今後も、このような有利な地方財政措置を活用するとともに、計画的、効果的に河川整備を進め、県民の安全・安心の確保に努めてまいります。
A 森尾博之 危機管理防災部長
避難所確保の対策についてお答えを申し上げます。
県が作成した「新型コロナウイルス感染症に対応したガイドライン」では、世帯間での間隔の確保、発熱等の症状がある避難者のための専用スペースの設置等を求めておりますので、これまでよりも多くの避難所を開設する必要がございます。
そこで県では、290を超える宿泊施設が加盟する埼玉県ホテル旅館生活衛生同業組合と協議を進め、本年9月に災害時応援協定を締結しました。

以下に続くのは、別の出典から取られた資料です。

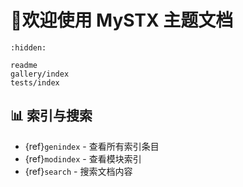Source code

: # 📖欢迎使用 MySTX 主题文档

```{toctree}
:hidden:

readme
gallery/index
tests/index
```

## 📊 索引与搜索

* {ref}`genindex` - 查看所有索引条目
* {ref}`modindex` - 查看模块索引
* {ref}`search` - 搜索文档内容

これにより、市町村とホテルや旅館との間で災害時の協力体制がない場合でも、県の協定を活用し、速やかに宿泊施設を避難所として利用できるようになりました。
また、県有施設につきましても、さらに災害時の利用が進むよう関係部局に対し協力を求めています。
さらに、安全が確保できる場合には、自宅や知人、親戚宅など避難所以外への避難も検討していただくよう、ホームページやSNSをはじめ様々な方法で広く呼び掛けております。
災害の危険が高まっているときに、県民の皆様が躊躇せず、安全な場所に避難できるよう、市町村とともに取り組んでまいります。
A 関本建二 保健医療部長
コロナ患者の避難先への移送についてでございます。
議員御指摘のとおり、患者の移送は県が行う業務であり、水害対策では48時間前に避難の要否を確認し、宿泊療養施設へ移送いたします。
現在、入院以外の患者は宿泊療養を原則とし、自宅療養は家庭の事情など例外的な措置としています。
自宅療養者には災害に備え、自宅周辺の環境を把握していただき、保健所もハザードマップなどを確認した上で、避難が必要な場合には保健所同士の応援体制を確立し、計画的に宿泊療養施設へ移送して参ります。